Se Cavaco Silva tivesse ajudado assim Passos Coelho durante os quatro anos em que andou a penar com a troika à perna – trazida pelo PS, convém sempre recordá-lo – não faltaria quem o acusasse de estar a tomar partido.

Não o fez, e por travessura do destino acabou por deixar Belém depois de investir em funções o primeiro Governo socialista, ancorado em partidos de orientação comunista.

A ‘ponte’ que funciona agora entre Belém e São Bento, atravessada regularmente em ambos os sentidos, só por acaso suscitou algum reparo na opinião publicada neste primeiro ano de vivência em comum. O que tem servido para prolongar uma espécie de ‘estado de graça’.

Será esse o biombo para a inacreditável trapalhada da Caixa Geral de Depósitos, degradando a imagem do banco público e da sua nova administração, sem que alguém haja tirado as consequências pelas asneiras somadas.

Neste processo grave e bizarro até o Presidente andou mal, ao promulgar um diploma que retirava à equipa de António Domingues o estatuto de gestor público, talvez para não ser suspeito de inviabilizar uma solução embrulhada em vistosa embalagem de muitas competências.

A nota publicada no site da Presidência a «explicitar» as razões da promulgação reflete as proporções do embaraço.

Convenhamos não ser muito usual que o Presidente venha esclarecer que o diploma foi «apresentado pelo Governo como necessário para a entrada de funções de nova administração», e que foi por ter sido confrontado com «o agravamento do risco de paralisia da instituição» que decidiu promulgar o controverso decreto-lei.

O ralhete presidencial desautoriza quem agiu no Governo de forma imponderada em matéria extremamente sensível, sob a responsabilidade primeira de António Costa, a quem coube validar um acordo que não podia ter sido feito,  

Mas, como diria Marcelo noutros tempos, Costa e Centeno continuaram ‘a assobiar ao cochicho’. O folhetim da Caixa segue dentro de momentos, com a recapitalização adiada para algures em 2017.

Depois da saga das ‘reversões’, e das cortinas de fumo nos media para disfarçar o impacto das ‘cativações’ às escondidas, o Governo desdobra-se em sessões de fogo-de-artifício e afivela a máscara do otimismo. Se não houver oposição que revele os truques e os embustes, estamos feitos.
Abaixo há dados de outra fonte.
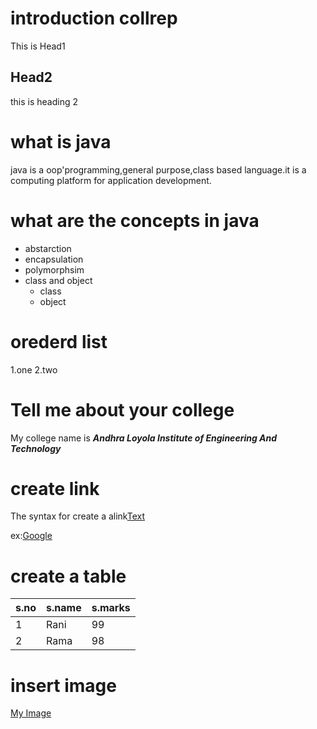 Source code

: # introduction collrep
This is Head1

## Head2
this is heading 2

# what is java
java is a oop'programming,general purpose,class based language.it is a computing platform for application development.

# what are the concepts in java
* abstarction
* encapsulation
* polymorphsim
* class and object
  * class
  * object
  
 # orederd list
 1.one
 2.two

# Tell me about your college
My college name is ***Andhra Loyola Institute of Engineering And Technology***

# create link
The syntax for create a alink[Text](url)

ex:[Google](https://www.google.com/)

# create a table
s.no|s.name|s.marks
----|------|-----
1|Rani|99
2|Rama|98

# insert image
[My Image](img.jpg)

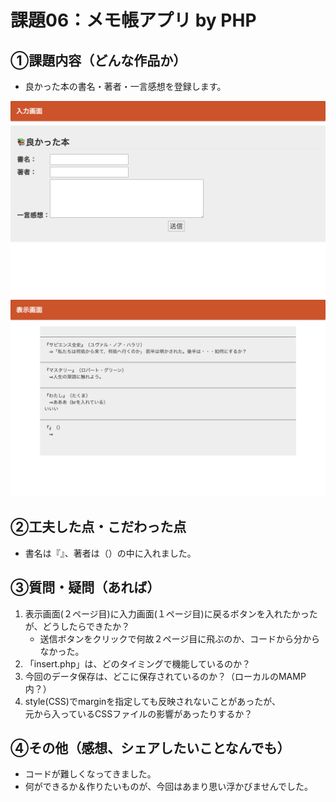 # 課題06：メモ帳アプリ by PHP

## ①課題内容（どんな作品か）
- 良かった本の書名・著者・一言感想を登録します。

![](☆Output/01_index.png)
![](☆Output/02_select.png)

## ②工夫した点・こだわった点
- 書名は『』、著者は（）の中に入れました。

## ③質問・疑問（あれば）
1. 表示画面(２ページ目)に入力画面(１ページ目)に戻るボタンを入れたかったが、どうしたらできたか？
    - 送信ボタンをクリックで何故２ページ目に飛ぶのか、コードから分からなかった。
2. 「insert.php」は、どのタイミングで機能しているのか？
3. 今回のデータ保存は、どこに保存されているのか？（ローカルのMAMP内？）
4. style(CSS)でmarginを指定しても反映されないことがあったが、<br>元から入っているCSSファイルの影響があったりするか？

## ④その他（感想、シェアしたいことなんでも）
- コードが難しくなってきました。
- 何ができるか＆作りたいものが、今回はあまり思い浮かびませんでした。
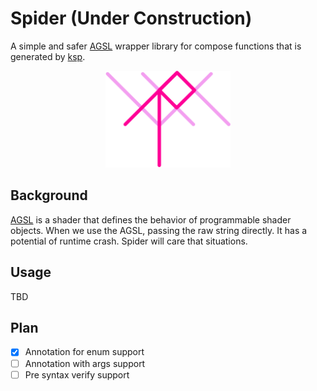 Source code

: # Spider (Under Construction)
A simple and safer [AGSL](https://developer.android.com/develop/ui/views/graphics/agsl) wrapper library for compose functions that is generated by [ksp](https://github.com/google/ksp).

<div align="center">
    <img src="./img/logo.png" width="200" alt="logo" />
</div>

## Background
[AGSL](https://developer.android.com/develop/ui/views/graphics/agsl) is a shader that defines the behavior of programmable shader objects.
When we use the AGSL, passing the raw string directly. It has a potential of runtime crash.
Spider will care that situations.

## Usage
TBD

## Plan

- [x] Annotation for enum support
- [ ] Annotation with args support
- [ ] Pre syntax verify support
Nota ‘póstuma’ – O Diário de Notícias foi desalojado esta semana da sua sede histórica na Avenida da Liberdade, vendida à especulação imobiliária «para habitação e serviços», sem protesto de ninguém – jornalistas incluídos – e com a cumplicidade silenciosa do Ministério da Cultura, município de Lisboa e Ordem dos Arquitetos.

Um edifício classificado – património da cidade e de um jornal centenário –, construído de raiz para ser a casa do DN, mudou de mãos.

Vai ser destruído por dentro, conservando a fachada. Afinal, um retrato do próprio país: com a dívida pública já no patamar dos 133,1% do PIB – a terceira maior da Zona Euro –, continuamos alegremente a viver da fachada, enquanto a ganância dos negócios corrompe o património e apaga o passado.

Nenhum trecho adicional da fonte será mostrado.